From what I understood, the new package manager will have a “curated” list to clarify that the package is well maintained and has responsive developers. That will certainly help preventing users from choosing obscure and abandoned packages.

If you need a plotting package to plot from a DataFrame, both StatPlots and Gadfly should be quite good. I’m not sure if StatPlots is part of JuliaPro though.

As a very frequent user of DataFrames and plotting I think it would make absolutely no sense to move them to Base. I don’t even see them as being “core functionality” in any sense. At least DataFrames are really rather domain specific.

I do think the overall ecosystem problem you are describing is, fortunately, in the process of getting much better.

  • The current package manager (in 0.6) is so temperamental it gets broken if you look at it the wrong way. I would imagine that a lot of the people you are describing turning a way from Julia because they wound up with a broken package did so simply because the package manager wasn’t even getting the actual most recent version for them because of some dependency.
  • The DataFrames package itself is now in great shape (in my opinion, no I’m not a committer, at least as far as I can remember). This is a relatively recent development with the introduction of Missings and some great performance work that has been done. It is also beautifully generic: columns need only be AbstractVector objects, which allows you to do all sorts of wonderful and crazy things. Also DataFramesMeta was resurrected not that long ago, and is a wonderful tool for doing query-like stuff. I think that it will just take some time for things to coalesce around this new DataFrames but that will definitely happen and we are well on our way. Once 0.7 is released the performance of Missings should be improved significantly as well (though I have often found it to be surprisingly good even in 0.6).
  • IndexedTables is a separate effort with a slightly different base use case than DataFrames. It sees a lot of development which I think is mostly focused on 0.7. It might seem a little confusing to have two packages like this, but both are quite nice so I see this as more of a benefit than a problem.

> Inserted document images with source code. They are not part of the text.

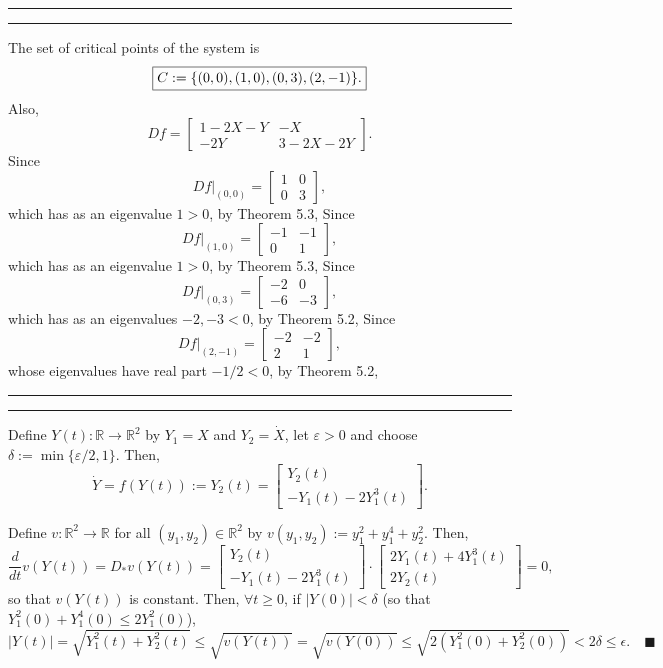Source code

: \documentclass[11pt]{article}
\newcounter{questionCounter}
\newcounter{partCounter}[questionCounter]
\newenvironment{question}[2][\arabic{questionCounter}]{%
    \setcounter{partCounter}{0}%
    \vspace{.25in} \hrule \vspace{0.5em}%
        \noindent{\bf #2}%
    \vspace{0.8em} \hrule \vspace{.10in}%
    \addtocounter{questionCounter}{1}%
}{}
\newcommand{\mqed}{\quad \blacksquare}
\newcommand{\R}{\mathbb{R}} %
\newcommand{\e}{\varepsilon} %
\begin{document}
\newpage
\begin{question}{Problem 2}
The set of critical points of the system is
\[\mbox{\fbox{$C := \{(0,0),(1,0),(0,3),(2,-1)\}$.}}\]
Also,
\[Df =
\begin{bmatrix}
    1 - 2X - Y  & -X            \\
    -2Y         & 3 - 2X - 2Y
\end{bmatrix}.
\]
Since
\[Df\big|_{(0,0)} =
\begin{bmatrix}
    1   & 0 \\
    0   & 3
\end{bmatrix}
,\]
which has as an eigenvalue $1 > 0$, by Theorem 5.3, 
Since
\[Df\big|_{(1,0)} =
\begin{bmatrix}
    -1  & -1 \\
    0   & 1
\end{bmatrix}
,\]
which has as an eigenvalue $1 > 0$, by Theorem 5.3, 
Since
\[Df\big|_{(0,3)} =
\begin{bmatrix}
    -2  & 0 \\
    -6  & -3
\end{bmatrix}
,\]
which has as an eigenvalues $-2,-3 < 0$, by Theorem 5.2,  Since
\[Df\big|_{(2,-1)} =
\begin{bmatrix}
    -2  & -2 \\
    2   & 1
\end{bmatrix}
,\]
whose eigenvalues have real part $-1/2 < 0$, by Theorem 5.2, 
\end{question}

\begin{question}{Problem 3}
Define $Y(t) : \R \rightarrow \R^2$ by $Y_1 = X$ and $Y_2 = \dot X$, let
$\e > 0$ and choose $\delta := \min\{\e/2,1\}$. Then,
\[\dot Y
    = f(Y(t)) := Y_2(t)
    = \left[ \begin{array}{c} Y_2 (t)\\ -Y_1(t)-2Y_1^3(t) \end{array} \right].
\]

Define $v : \R^2 \rightarrow \R$ for all $(y_1,y_2) \in \R^2$ by
$v(y_1,y_2) := y_1^2 + y_1^4 + y_2^2$. Then,
\[\frac{d}{dt} v(Y(t))
    = D_*v(Y(t))
    = \left[ \begin{array}{c} Y_2 (t)\\ -Y_1(t)-2Y_1^3(t) \end{array} \right]
    \cdot \left[ \begin{array}{c} 2Y_1(t)+4Y_1^3(t) \\ 2Y_2(t) \end{array} \right]
    = 0,
\]
so that $v(Y(t))$ is constant. Then, $\forall t \geq 0$, if $|Y(0)| < \delta$
(so that $Y_1^2(0) + Y_1^4(0) \leq 2Y_1^2(0)$),
\[|Y(t)| = \sqrt{Y_1^2(t) + Y_2^2(t)}
    \leq \sqrt{v(Y(t))}
    = \sqrt{v(Y(0))}
    \leq \sqrt{2(Y_1^2(0) + Y_2^2(0))}
    < 2\delta
    \leq \epsilon. \mqed
\]
\end{question}
\end{document}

The plotting situation is worse I think. The real issue there is that everything is unfathomably slow because of excessive code generation. This won’t be remedied by moving anything to Base (in fact it’s a reason why that code should most definitely not be in Base). Again, I think it will just take people some time to fix the existing problems. I know it’s being worked on, but while DataFrames is in great shape already at this moment, plotting will have to wait a bit.

6 Likes

I also teach finance with R. I am curious about why you hate R
:grinning:

I agree that DataFrames and the basic Plots should be moved into stdlib.

1 Like

I agree with @ExpandingMan that both DataFrames and IndexedTables are very nice packages and wanted to point out that StatPlots allows you to plot from either with exactly the same syntax.

using StatPlots
@df iris scatter(:SepalLength, :SepalWidth, group = :Species)

will work regardless of whether iris is a DataFrames or an IndexedTable. Hopefully this will be the case for most packages in the future (it already is to some extent thanks to the IterableTables package).

1 Like

I hope I am not taking too much time.

  • I do not mean to include this functionality in Base.

  • I do mean to include some packages bundled with julia on download, and guarantee activity (bug-fixes and availability) for at least three more years. If something much better rolls along, it can become deprecated and replaced with a rollover period.

  • A curated list will indeed help, especially if a newbie can see what the julia team suggests. someone who wants to learn how to plot does not want to learn all the possibilities of learning how to plot. they want to plot. they want a “go-to” package. (Sort of like STL with C++, or the set of core modules in perl (Perl core modules - Perldoc Browser) or … .)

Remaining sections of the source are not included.